Cuitan lain dari @convomf juga menarik perhatian warganet. Cuitan akun dengan 1,4 juta pengikut ini menarasikan tangkapan layar Tiktok tentang permintaan tolong mengurung warga beda agama setidaknya dari pukul 15.00 sampai pukul 18.00 supaya takjil aman karena habis diborong.

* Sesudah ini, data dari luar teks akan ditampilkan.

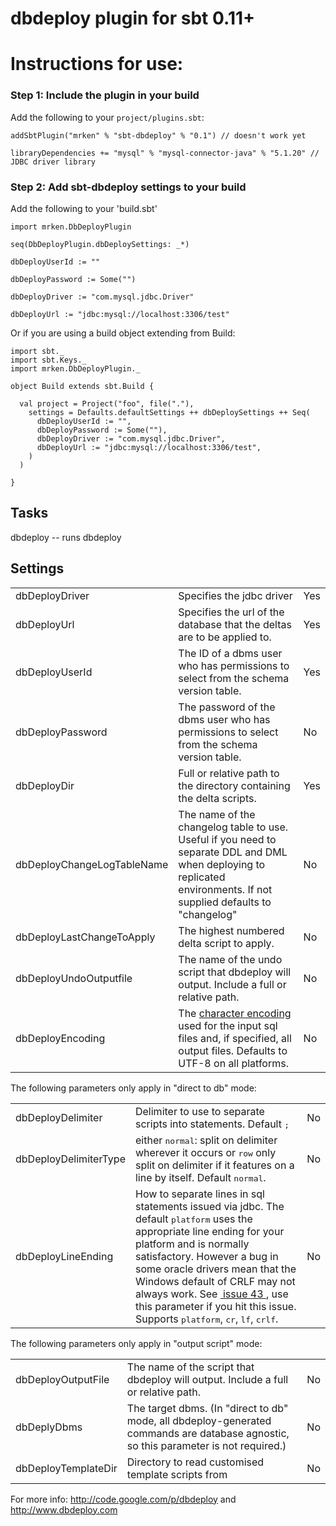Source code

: dbdeploy plugin for sbt 0.11+
====================================

# Instructions for use:

### Step 1: Include the plugin in your build

Add the following to your `project/plugins.sbt`:

    addSbtPlugin("mrken" % "sbt-dbdeploy" % "0.1") // doesn't work yet

    libraryDependencies += "mysql" % "mysql-connector-java" % "5.1.20" // JDBC driver library

### Step 2: Add sbt-dbdeploy settings to your build

Add the following to your 'build.sbt'


    import mrken.DbDeployPlugin

    seq(DbDeployPlugin.dbDeploySettings: _*)

    dbDeployUserId := ""

    dbDeployPassword := Some("")

    dbDeployDriver := "com.mysql.jdbc.Driver"

    dbDeployUrl := "jdbc:mysql://localhost:3306/test"

Or if you are using a build object extending from Build:

    import sbt._
    import sbt.Keys._
    import mrken.DbDeployPlugin._

    object Build extends sbt.Build {

      val project = Project("foo", file("."),
        settings = Defaults.defaultSettings ++ dbDeploySettings ++ Seq(
          dbDeployUserId := "",
          dbDeployPassword := Some(""),
          dbDeployDriver := "com.mysql.jdbc.Driver",
          dbDeployUrl := "jdbc:mysql://localhost:3306/test",
        )
      )

    }

## Tasks

dbdeploy -- runs dbdeploy

## Settings

<table>
    <tbody>
    <tr>
        <td>dbDeployDriver</td>
        <td>Specifies the jdbc driver</td>
        <td>Yes</td>
    </tr>
    <tr>
        <td>dbDeployUrl</td>
        <td>Specifies the url of the database that the deltas are to be
            applied to.
        </td>
        <td>Yes</td>
    </tr>
    <tr>
        <td>dbDeployUserId</td>
        <td>The ID of a dbms user who has permissions to select from the
            schema version table.
        </td>
        <td>Yes</td>
    </tr>
    <tr>
        <td>dbDeployPassword</td>
        <td>The password of the dbms user who has permissions to select
            from the schema version table.
        </td>
        <td>No</td>
    </tr>
    <tr>
        <td>dbDeployDir</td>
        <td>Full or relative path to the directory containing the delta
            scripts.
        </td>
        <td>Yes</td>
    </tr>
    <tr>
        <td>dbDeployChangeLogTableName</td>
        <td>The name of the changelog table to use. Useful if you need to
            separate DDL and DML when deploying to replicated environments. If not supplied defaults to "changelog"
        </td>
        <td>No</td>
    </tr>
    <tr>
        <td>dbDeployLastChangeToApply</td>
        <td>The highest numbered delta script to apply.</td>
        <td>No</td>
    </tr>
    <tr>
        <td>dbDeployUndoOutputfile</td>
        <td>The name of the undo script that dbdeploy will output. Include
            a full or relative path.
        </td>
        <td>No</td>
    </tr>
    <tr>
        <td>dbDeployEncoding</td>
        <td> The <a
                href="http://download.oracle.com/javase/6/docs/api/java/nio/charset/Charset.html" rel="nofollow">character
            encoding</a> used for the input sql files and, if specified, all output files. Defaults to UTF-8 on all
            platforms.
        </td>
        <td>No</td>
    </tr>
    </tbody>
</table>

The following parameters only apply in "direct to db" mode:

<table>
    <tbody>
    <tr>
        <td>dbDeployDelimiter</td>
        <td>Delimiter to use to separate scripts into statements. Default <tt>;</tt></td>
        <td>No</td>
    </tr>
    <tr>
        <td>dbDeployDelimiterType</td>
        <td>either <tt>normal</tt>: split on delimiter wherever it occurs
            or <tt>row</tt> only split on delimiter if it features on a line by itself. Default <tt>normal</tt>.
        </td>
        <td>No</td>
    </tr>
    <tr>
        <td>dbDeployLineEnding</td>
        <td> How to separate lines in sql statements issued via jdbc. The
            default <tt>platform</tt> uses the appropriate line ending for your platform and is normally satisfactory.
            However a bug in some oracle drivers mean that the Windows default of CRLF may not always work. See <a
                    title="Invalid procedures and functions created in oracle" class="closed_ref"
                    href="/p/dbdeploy/issues/detail?id=43">&nbsp;issue 43&nbsp;</a>, use this parameter if you hit this
            issue. Supports <tt>platform</tt>, <tt>cr</tt>, <tt>lf</tt>, <tt>crlf</tt>.
        </td>
        <td>No</td>
    </tr>
    </tbody>
</table>

The following parameters only apply in "output script" mode:

<table>
    <tbody>
    <tr>
        <td>dbDeployOutputFile</td>
        <td>The name of the script that dbdeploy will output. Include a
            full or relative path.
        </td>
        <td>No</td>
    </tr>
    <tr>
        <td>dbDeplyDbms</td>
        <td>The target dbms. (In "direct to db" mode, all
            dbdeploy-generated commands are database agnostic, so this parameter is not required.)
        </td>
        <td>No</td>
    </tr>
    <tr>
        <td>dbDeployTemplateDir</td>
        <td>Directory to read customised template scripts from</td>
        <td>No</td>
    </tr>
    </tbody>
</table>

For more info: http://code.google.com/p/dbdeploy and http://www.dbdeploy.com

Narasi ini sudah disaksikan 2 juta kali, dicuitkan kembali 2.322 kali, disukai 35.000 kali, dan ramai komentar positif dan jenaka, seperti ”oh jadi ini contoh lain dari agamaku ya agamaku, agamamu ya acaraku”, ”keadilan takjil bagi seluruh rakyat Indonesia”, ”waktu hari pertama sudah ribut ajak cari takjil padahal masih jam 1 siang”, ”kemarin gue sama teman nonmuslim cari takjil dia ikut heboh banget, gue yang puasa dia yang riuh, mau mie kuning, harus sama es buah, mau bihun sama gorengan juga, serakah he-he-he”.
Masih banyak lagi kejenakaan warganet perihal Ramadhan yang sukses menurunkan tensi di jagat maya.

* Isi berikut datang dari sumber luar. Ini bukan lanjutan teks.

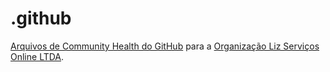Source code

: # .github

[Arquivos de Community Health do GitHub](https://docs.github.com/en/communities/setting-up-your-project-for-healthy-contributions/creating-a-default-community-health-file) para a [Organização Liz Serviços Online LTDA](https://github.com/leis-liz).
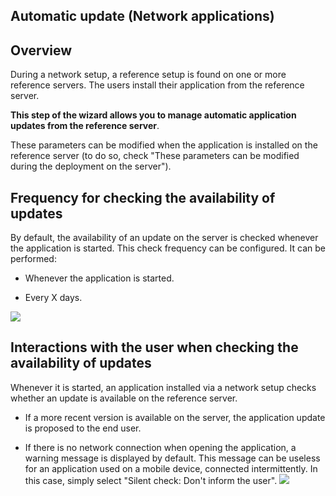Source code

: 
## Automatic update (Network applications)
			

<a name="NOTE1"></a>
<a name="NOTE1_1"></a>


## Overview
<a name="overview_ELTTEXTE000086"></a>
During a network setup, a reference setup is found on one or more reference servers. The users install their application from the reference server.

**This step of the wizard allows you to manage automatic application updates from the reference server**.

These parameters can be modified when the application is installed on the reference server (to do so, check "These parameters can be modified during the deployment on the server"). 

<a name="NOTE2"></a>
<a name="NOTE2_1"></a>


## Frequency for checking the availability of updates
<a name="frequency_for_checking_the_availability_updates_ELTTEXTE000110"></a>
By default, the availability of an update on the server is checked whenever the application is started. This check frequency can be configured. It can be performed: 

- Whenever the application is started. 

- Every X days. 



![](https://doc.pcsoft.fr/en-US/images/image.awp?langid=3&name=install_verif.gif)


<a name="NOTE3"></a>
<a name="NOTE3_1"></a>


## Interactions with the user when checking the availability of updates
<a name="interactions_with_the_user_when_checking_the_availability_updates_ELTTEXTE000134"></a>
Whenever it is started, an application installed via a network setup checks whether an update is available on the reference server. 

- If a more recent version is available on the server, the application update is proposed to the end user. 

- If there is no network connection when opening the application, a warning message is displayed by default. 
	This message can be useless for an application used on a mobile device, connected intermittently. In this case, simply select "Silent check: Don't inform the user". 
![](https://doc.pcsoft.fr/en-US/images/image.awp?langid=3&name=Install_silencieuse.gif)






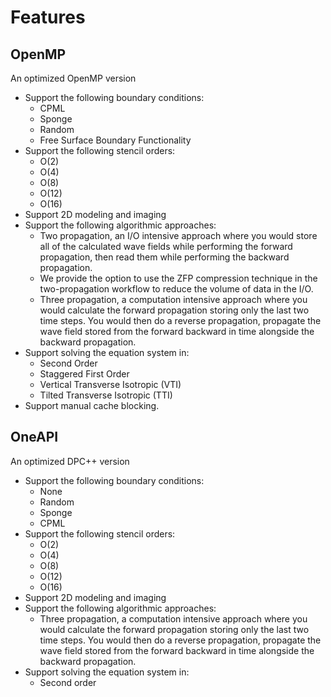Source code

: # Features

## OpenMP

An optimized OpenMP version

* Support the following boundary conditions:
    * CPML
    * Sponge
    * Random
    * Free Surface Boundary Functionality
* Support the following stencil orders:
    * O(2)
    * O(4)
    * O(8)
    * O(12)
    * O(16)
* Support 2D modeling and imaging
* Support the following algorithmic approaches:
    * Two propagation, an I/O intensive approach where you would store all of the calculated wave fields while
      performing the forward propagation, then read them while performing the backward propagation.
    * We provide the option to use the ZFP compression technique in the two-propagation workflow to reduce the volume of
      data in the I/O.
    * Three propagation, a computation intensive approach where you would calculate the forward propagation storing only
      the last two time steps. You would then do a reverse propagation, propagate the wave field stored from the forward
      backward in time alongside the backward propagation.
* Support solving the equation system in:
    * Second Order
    * Staggered First Order
    * Vertical Transverse Isotropic (VTI)
    * Tilted Transverse Isotropic (TTI)
* Support manual cache blocking.

## OneAPI

An optimized DPC++ version

* Support the following boundary conditions:
    * None
    * Random
    * Sponge
    * CPML
* Support the following stencil orders:
    * O(2)
    * O(4)
    * O(8)
    * O(12)
    * O(16)
* Support 2D modeling and imaging
* Support the following algorithmic approaches:
    * Three propagation, a computation intensive approach where you would calculate the forward propagation storing only
      the last two time steps. You would then do a reverse propagation, propagate the wave field stored from the forward
      backward in time alongside the backward propagation.
* Support solving the equation system in:
    * Second order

Satu yang pasti, cuitan, unggahan, ataupun balasan komentar mereka ini seakan perwujudan poin kelima Tausiyah Ramadhan yang dikeluarkan Majelis Ulama Indonesia (MUI) pada Sabtu (9/3/2024) melalui surat nomor Kep-24/DP-MUI/III/2024 yang ditandatangani oleh Ketua Umum MUI KH Anwar Iskandar dan Sekretaris Jenderal MUI Buya Amirsyah Tambunan.
Poin kelima meminta dai dan mubalig dalam aktivitas ceramah Ramadhan di masjid, mushala, majelis taklim, ataupun di media sosial, media cetak, televisi, dan media elektronik lain agar terus bersemangat untuk menyampaikan penguatan materi ceramah agama yang konstruktif, inspiratif, dan menyerukan optimisme untuk membangun bangsa Indonesia yang semakin baik dan maju dalam rida Allah SWT.
Kendati bukan dai dan mubalig, warganet telah menyebar pesan positif dalam balutan kejenakaan. Pesan-pesan ini berhasil menyejukkan hati dan pikiran yang tengah panas di tahun politik.
’Teman nonmuslim gue memesan surga buat gue masya Allah tabarakallah’.
Redam polarisasi
Kejenakaan warganet perihal Ramadhan juga bisa menjadi narasi untuk memupus potensi polarisasi warga akibat Pemilu 2024.
Dalam rapat redaksi nasional membahas isu dan perkembangan pasca-Pemilu 2024 di Kantor Lembaga Penyiaran Publik Televisi Republik Indonesia, Jakarta, Kamis (14/3/2024), Menteri Komunikasi dan Informatika Budi Arie Setiadi menyebut, pemerintah memperhatikan potensi polarisasi masyarakat akibat Pemilu 2024.
Peredaran narasi eksklusif dan provokatif dapat memicu perpecahan di tengah keberagaman masyarakat Indonesia. Maka, diperlukan narasi yang inklusif untuk melibatkan semua lapisan masyarakat tanpa mempersoalkan latar belakang atau golongan tertentu.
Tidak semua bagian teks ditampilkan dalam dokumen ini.